▸ Information provided:
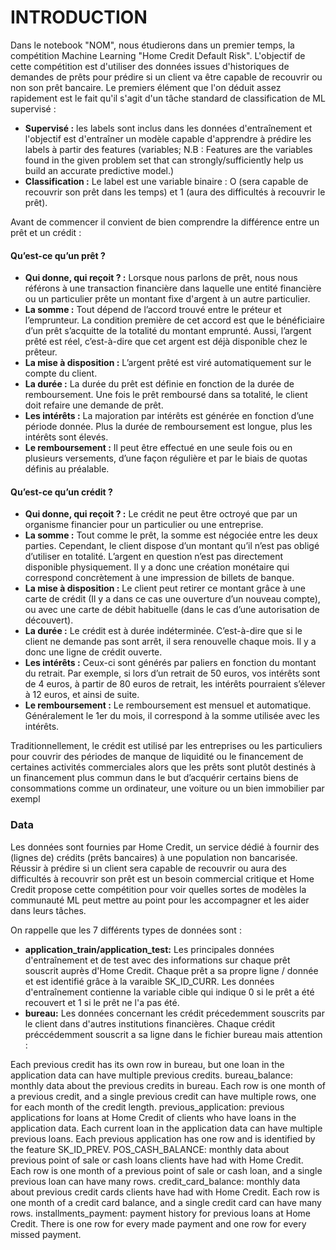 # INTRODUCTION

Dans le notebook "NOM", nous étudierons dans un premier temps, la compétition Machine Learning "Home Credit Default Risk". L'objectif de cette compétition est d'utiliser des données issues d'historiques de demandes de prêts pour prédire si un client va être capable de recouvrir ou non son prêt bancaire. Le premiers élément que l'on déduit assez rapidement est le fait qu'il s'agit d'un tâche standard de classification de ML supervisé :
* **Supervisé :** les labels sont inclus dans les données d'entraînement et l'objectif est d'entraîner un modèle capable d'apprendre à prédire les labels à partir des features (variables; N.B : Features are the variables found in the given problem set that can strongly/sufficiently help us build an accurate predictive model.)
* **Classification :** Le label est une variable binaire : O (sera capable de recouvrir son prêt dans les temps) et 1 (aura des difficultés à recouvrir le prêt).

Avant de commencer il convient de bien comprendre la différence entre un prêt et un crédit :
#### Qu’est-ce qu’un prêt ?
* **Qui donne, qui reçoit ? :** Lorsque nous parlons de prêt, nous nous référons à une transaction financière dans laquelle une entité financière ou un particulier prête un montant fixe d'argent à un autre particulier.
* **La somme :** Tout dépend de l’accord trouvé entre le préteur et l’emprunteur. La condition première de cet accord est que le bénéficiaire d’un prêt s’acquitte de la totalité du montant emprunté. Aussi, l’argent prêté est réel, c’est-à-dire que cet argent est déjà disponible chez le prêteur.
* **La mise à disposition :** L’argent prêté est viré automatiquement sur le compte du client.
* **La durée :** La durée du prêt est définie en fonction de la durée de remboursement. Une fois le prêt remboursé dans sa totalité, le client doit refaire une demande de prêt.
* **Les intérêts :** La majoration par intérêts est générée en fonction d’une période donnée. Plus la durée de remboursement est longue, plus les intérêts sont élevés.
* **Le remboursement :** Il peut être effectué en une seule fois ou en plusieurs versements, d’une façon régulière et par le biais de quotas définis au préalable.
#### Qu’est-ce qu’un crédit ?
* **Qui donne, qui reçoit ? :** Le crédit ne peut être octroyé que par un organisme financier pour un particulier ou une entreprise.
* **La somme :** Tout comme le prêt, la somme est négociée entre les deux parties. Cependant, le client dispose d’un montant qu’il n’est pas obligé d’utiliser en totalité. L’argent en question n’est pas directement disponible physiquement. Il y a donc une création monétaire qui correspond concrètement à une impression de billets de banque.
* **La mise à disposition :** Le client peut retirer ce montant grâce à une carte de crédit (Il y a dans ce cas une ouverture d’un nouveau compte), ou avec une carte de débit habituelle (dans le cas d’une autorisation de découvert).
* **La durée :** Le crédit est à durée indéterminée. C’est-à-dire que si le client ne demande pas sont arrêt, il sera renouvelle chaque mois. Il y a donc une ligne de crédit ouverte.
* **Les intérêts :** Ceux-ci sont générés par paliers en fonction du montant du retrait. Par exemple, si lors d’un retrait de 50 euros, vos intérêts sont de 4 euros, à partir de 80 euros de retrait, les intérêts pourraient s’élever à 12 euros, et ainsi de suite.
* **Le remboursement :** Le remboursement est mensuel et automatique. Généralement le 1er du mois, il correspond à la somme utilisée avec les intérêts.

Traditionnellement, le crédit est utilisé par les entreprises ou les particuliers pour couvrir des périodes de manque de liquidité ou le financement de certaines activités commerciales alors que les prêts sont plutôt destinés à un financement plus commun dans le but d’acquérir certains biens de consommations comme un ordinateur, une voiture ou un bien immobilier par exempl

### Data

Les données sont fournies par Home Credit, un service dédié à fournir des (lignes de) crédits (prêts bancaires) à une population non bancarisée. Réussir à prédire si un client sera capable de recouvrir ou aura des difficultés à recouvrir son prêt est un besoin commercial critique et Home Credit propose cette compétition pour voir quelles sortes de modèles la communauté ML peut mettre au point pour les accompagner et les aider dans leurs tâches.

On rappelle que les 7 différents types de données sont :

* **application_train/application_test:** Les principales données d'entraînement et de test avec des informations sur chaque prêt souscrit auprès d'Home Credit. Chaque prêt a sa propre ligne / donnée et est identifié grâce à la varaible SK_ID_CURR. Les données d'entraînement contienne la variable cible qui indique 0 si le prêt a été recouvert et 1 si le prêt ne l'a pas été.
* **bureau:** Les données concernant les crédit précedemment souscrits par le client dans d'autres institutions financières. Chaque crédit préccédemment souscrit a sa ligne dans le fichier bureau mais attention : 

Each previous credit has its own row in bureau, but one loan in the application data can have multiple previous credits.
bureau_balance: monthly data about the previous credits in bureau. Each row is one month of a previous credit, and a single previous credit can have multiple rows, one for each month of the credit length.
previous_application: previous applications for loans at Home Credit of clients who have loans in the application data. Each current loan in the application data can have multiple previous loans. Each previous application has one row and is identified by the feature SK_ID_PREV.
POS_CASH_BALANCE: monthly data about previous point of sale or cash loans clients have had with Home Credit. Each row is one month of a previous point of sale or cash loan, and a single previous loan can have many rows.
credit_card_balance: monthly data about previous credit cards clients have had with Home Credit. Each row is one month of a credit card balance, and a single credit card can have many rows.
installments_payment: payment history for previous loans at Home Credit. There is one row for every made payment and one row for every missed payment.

==

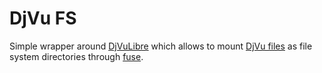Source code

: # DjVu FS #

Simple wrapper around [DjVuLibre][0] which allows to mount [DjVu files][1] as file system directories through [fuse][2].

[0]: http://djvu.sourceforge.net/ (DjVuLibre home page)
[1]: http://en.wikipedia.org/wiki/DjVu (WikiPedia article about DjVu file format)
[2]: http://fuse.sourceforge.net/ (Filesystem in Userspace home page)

▸ Activity: From the line holding "de crédit ouverte." to the line holding "avec les intérêts.", inclusive, restate each line above exactly as written.

▸ Result of the exercise:
* **La durée :** Le crédit est à durée indéterminée. C’est-à-dire que si le client ne demande pas sont arrêt, il sera renouvelle chaque mois. Il y a donc une ligne de crédit ouverte.
* **Les intérêts :** Ceux-ci sont générés par paliers en fonction du montant du retrait. Par exemple, si lors d’un retrait de 50 euros, vos intérêts sont de 4 euros, à partir de 80 euros de retrait, les intérêts pourraient s’élever à 12 euros, et ainsi de suite.
* **Le remboursement :** Le remboursement est mensuel et automatique. Généralement le 1er du mois, il correspond à la somme utilisée avec les intérêts.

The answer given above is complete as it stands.